Que democracia é esta nas instituições de ensino secundário e superior?

Falar do 24 de Março, Dia Nacional do Estudante, é falar de democracia – daquela que, em 1962, os estudantes não tinham; daquela que hoje continuam a ver limitada.

Vale a pena recordar o que foi 1962 e a sua crise académica: neste ano, a 24 de Março, os estudantes universitários desfilaram em Lisboa, para comemorar o seu dia. Resultado: uma violenta repressão pela polícia fascista. O que se seguiu: meses de confrontos, com protestos, plenários e greves de fome de um lado, e bastonadas e prisões do outro, no que deu origem (num quadro de «luto académico» pelos estudantes) ao famoso lema «Ofenderam-te? Enluta-te!».

E se em 1962 lutaram (e não sem uma forte intervenção dos comunistas, diga-se), também assim foi ao longo dos anos 60, até aos dias de hoje, com acções diversas.

Assim será, este mês, com: a Manifestação Nacional de Estudantes, do ensino superior, em Lisboa, no dia 24, convocada por várias associações de estudantes (AE); e com a Semana de Luta, no ensino secundário, em todo o País, entre os dias 24 e 28, dinamizada pelo Movimento Voz aos Estudantes.

Democracia, para que te quero?
Falar do 24 de Março é falar das barreiras no acesso ao ensino superior que as propinas e exames nacionais representam, de Bolonha, da falta de condições materiais, professores, funcionários, alojamento, acção social… Mas é também (tem de ser!) falar de democracia.

Por isso se questiona: que democracia é esta nas instituições de ensino secundário e superior?

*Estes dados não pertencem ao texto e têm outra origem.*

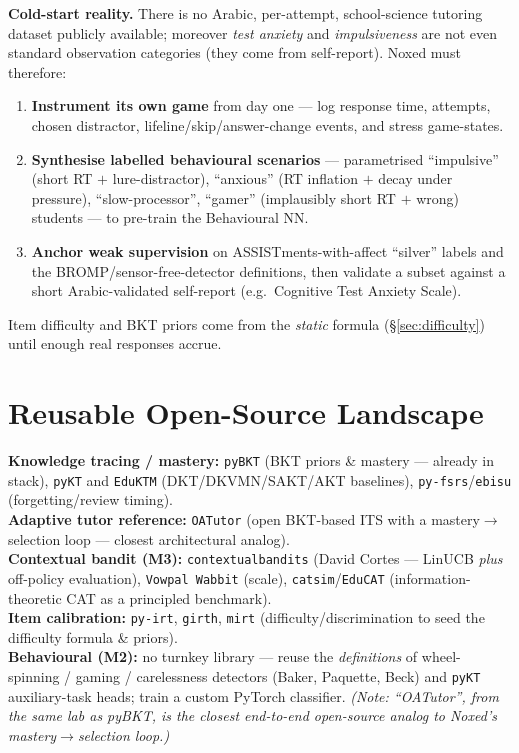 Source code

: \documentclass[11pt]{article}
\begin{document}
\smallskip
\noindent\textbf{Cold-start reality.} There is no Arabic, per-attempt, school-science tutoring dataset publicly available; moreover \emph{test anxiety} and \emph{impulsiveness} are not even standard observation categories (they come from self-report). Noxed must therefore:
\begin{enumerate}[leftmargin=1.4em,itemsep=1pt]
\item \textbf{Instrument its own game} from day one --- log response time, attempts, chosen distractor, lifeline/skip/answer-change events, and stress game-states.
\item \textbf{Synthesise labelled behavioural scenarios} --- parametrised ``impulsive'' (short RT $+$ lure-distractor), ``anxious'' (RT inflation $+$ decay under pressure), ``slow-processor'', ``gamer'' (implausibly short RT $+$ wrong) students --- to pre-train the Behavioural NN.
\item \textbf{Anchor weak supervision} on ASSISTments-with-affect ``silver'' labels and the BROMP/sensor-free-detector definitions, then validate a subset against a short Arabic-validated self-report (e.g.\ Cognitive Test Anxiety Scale).
\end{enumerate}
Item difficulty and BKT priors come from the \emph{static} formula (\S\ref{sec:difficulty}) until enough real responses accrue.

\section{Reusable Open-Source Landscape}
\textbf{Knowledge tracing / mastery:} \texttt{pyBKT} (BKT priors \& mastery --- already in stack), \texttt{pyKT} and \texttt{EduKTM} (DKT/DKVMN/SAKT/AKT baselines), \texttt{py-fsrs}/\texttt{ebisu} (forgetting/review timing).\\
\textbf{Adaptive tutor reference:} \texttt{OATutor} (open BKT-based ITS with a mastery$\rightarrow$selection loop --- closest architectural analog).\\
\textbf{Contextual bandit (M3):} \texttt{contextualbandits} (David Cortes --- LinUCB \emph{plus} off-policy evaluation), \texttt{Vowpal Wabbit} (scale), \texttt{catsim}/\texttt{EduCAT} (information-theoretic CAT as a principled benchmark).\\
\textbf{Item calibration:} \texttt{py-irt}, \texttt{girth}, \texttt{mirt} (difficulty/discrimination to seed the difficulty formula \& priors).\\
\textbf{Behavioural (M2):} no turnkey library --- reuse the \emph{definitions} of wheel-spinning / gaming / carelessness detectors (Baker, Paquette, Beck) and \texttt{pyKT} auxiliary-task heads; train a custom PyTorch classifier. \emph{(Note: ``OATutor'', from the same lab as pyBKT, is the closest end-to-end open-source analog to Noxed's mastery$\rightarrow$selection loop.)}
\end{document}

Comecemos pelasprimeiras.Aqui, onde a lei permite apenas um representante dos estudantes, e abre as portas a cadeiras e cadeiras de serventuários de interesses económicos (com o bonito nome de «representantes da comunidade local»).

Aqui, onde as direcções têm autoridade (legal?, certamente não...) para limitar a realização de RGA e impedir listas de concorrer a AE. (Aliás, engano-me ao dizer «direcções», quis dizer «directores», que desde há uns anos se trucidou a colegiabilidade da gestão escolar…).

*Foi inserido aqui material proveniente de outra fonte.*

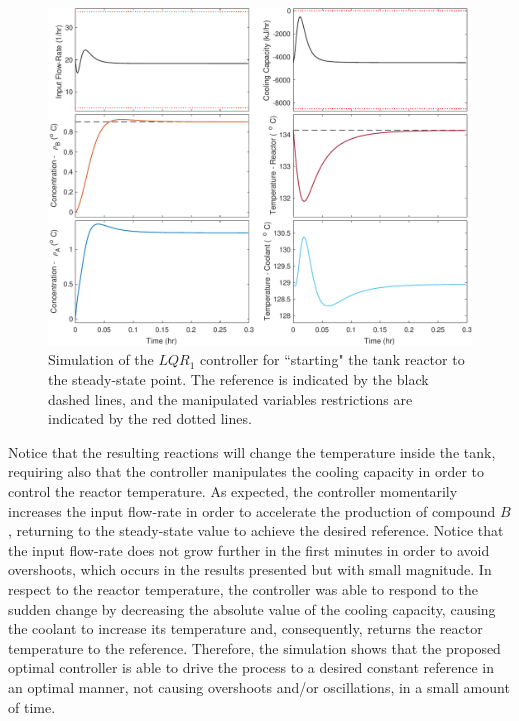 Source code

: \documentclass[a4paper,11pt]{book}
\numberwithin{figure}{chapter}
\numberwithin{equation}{chapter}
\numberwithin{table}{chapter}
\theoremstyle{definition}
\begin{document}
\begin{figure}[ht] \centering
	\includegraphics[width=\textwidth]{chapter7/lqr01}
	
	\caption{Simulation of the $LQR_1$ controller for ``starting" the tank reactor to the steady-state point. The reference is indicated by the black dashed lines, and the manipulated variables restrictions are indicated by the red dotted lines.}
	\label{fig:lqr01}
\end{figure}

Notice that the resulting reactions will change the temperature inside the tank, requiring also that the controller manipulates the cooling capacity in order to control the reactor temperature. As expected, the controller momentarily increases the input flow-rate in order to accelerate the production of compound $B$, returning to the steady-state value to achieve the desired reference. Notice that the input flow-rate does not grow further in the first minutes in order to avoid overshoots, which occurs in the results presented but with small magnitude. In respect to the reactor temperature, the controller was able to respond to the sudden change by decreasing the absolute value of the cooling capacity, causing the coolant to increase its temperature and, consequently, returns the reactor temperature to the reference. Therefore, the simulation shows that the proposed optimal controller is able to drive the process to a desired constant reference in an optimal manner, not causing overshoots and/or oscillations, in a small amount of time.
\end{document}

Por fim, aqui, onde os estudantes se vêem todos os dias sujeitos a arbitrárias limitações de direitos pelo código penal… perdão!… o «estatuto» do aluno.

Olhemos, agora, para o superior, e vejamos como o caso não difere muito.

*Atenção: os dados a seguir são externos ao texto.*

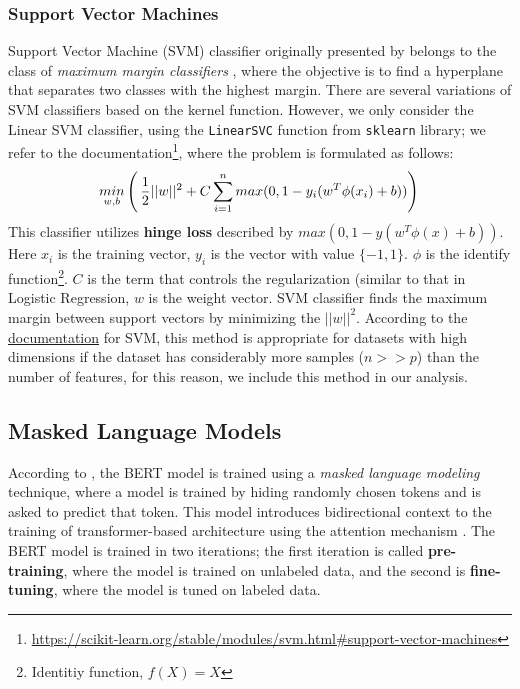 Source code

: \documentclass[11pt]{article}
\begin{document}
\subsubsection{Support Vector Machines}
Support Vector Machine (SVM) classifier originally presented by \cite{vapnik} belongs to the class of \textit{maximum margin classifiers} \cite{bishop}, where the objective is to find a hyperplane that separates two classes with the highest margin. There are several variations of SVM classifiers based on the kernel function. However, we only consider the Linear SVM classifier, using the \texttt{LinearSVC} function from \texttt{sklearn} library; we refer to the documentation\footnote{\url{https://scikit-learn.org/stable/modules/svm.html\#support-vector-machines}}, where the problem is formulated as follows:
\begin{equation}
\small
   \underset{w,b}{min} \left(\, \frac{1}{2}||w||^2 + C \sum_{i=1}^n max(0,1-y_i(w^T\phi(x_i)+b))\right)\\
\end{equation}
This classifier utilizes \textbf{hinge loss} described by $max(0,1-y(w^T \phi(x)+b))$. Here $x_i$ is the training vector, $y_i$ is the vector with value $\{-1,1\}$. $\phi$ is the identify function\footnote{Identitiy function, $f(X)=X$}. $C$ is the term that controls the regularization (similar to that in Logistic Regression, $w$ is the weight vector. SVM classifier finds the maximum margin between support vectors by minimizing the $||w||^2$. According to the \href{https://scikit-learn.org/stable/modules/svm.html#support-vector-machines}{documentation} for SVM, this method is appropriate for datasets with high dimensions if the dataset has considerably more samples ($n>>p$) than the number of features, for this reason, we include this method in our analysis.

\subsection{Masked Language Models}
According to \cite{BERT}, the BERT model is trained using a \textit{masked language modeling} technique, where a model is trained by hiding randomly chosen tokens and is asked to predict that token. This model introduces bidirectional context to the training of transformer-based architecture using the attention mechanism \cite{attention}. The BERT model is trained in two iterations; the first iteration is called \textbf{pre-training}, where the model is trained on unlabeled data, and the second is \textbf{fine-tuning}, where the model is tuned on labeled data. 
\end{document}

Também aqui os conselhos gerais de universidades têm meia dúzia de estudantes (por aplicação da lei, em conselhos de 35 elementos, não podem exceder os sete membros), e, não sendo obrigados a ter representantes dos funcionários, garantem quase um terço de cadeiras a «personalidades externas», i.e. mandatários de grupos económicos.

Também aqui, concentram-se poderes em órgãos unipessoais, rompendo a tradicional colegiabilidade, e se inventam cargos vazios como os «provedores do estudante».

Finalmente, o actual regime jurídico das instituições de ensino superior (RJIES) permite que universidades e politécnicos (públicos!) se transformem em fundações públicas com regime de direito privado (!) – algo que muitos já fizeram –, transferindo importantes competências para os ditos «conselhos de curadores» (nome adequado para quem faz, na prática, a curadoria dos interesses privados que representam).

Por Abril, enlutem-se!
Retomemos o fio da história. Nem sempre foi assim: desde o 25 de Abril, abriu-se espaço à gestão democrática no ensino, assente em princípios de representatividade e colegiabilidade, previstos, até, em diplomas mais tardios, como a lei de autonomia das universidades (1988) – com tudo a cair por terra com o RJIES (2007) e o regime de gestão escolar (2008).

Foram estes os princípios que, por diversas vezes, o PCP tentou resgatar, com iniciativas diversas. Vejam-se as mais recentes: em 2020, para a gestão democrática nos estabelecimentos pré-escolares e de ensino básico e secundário; e, em 2025, pela revogação do regime fundacional e a gestão democrática no ensino superior. Ambas rejeitadas por PS, PSD, CDS, CH e IL, com a abstenção do PAN.

Mas a procissão da luta pelo ensino público, gratuito, democrático e de qualidade legado por Abril, certamente, ainda mal saiu do adro. E se aos estudantes as ofensas são muitas e diárias, dizemos: enlutem-se!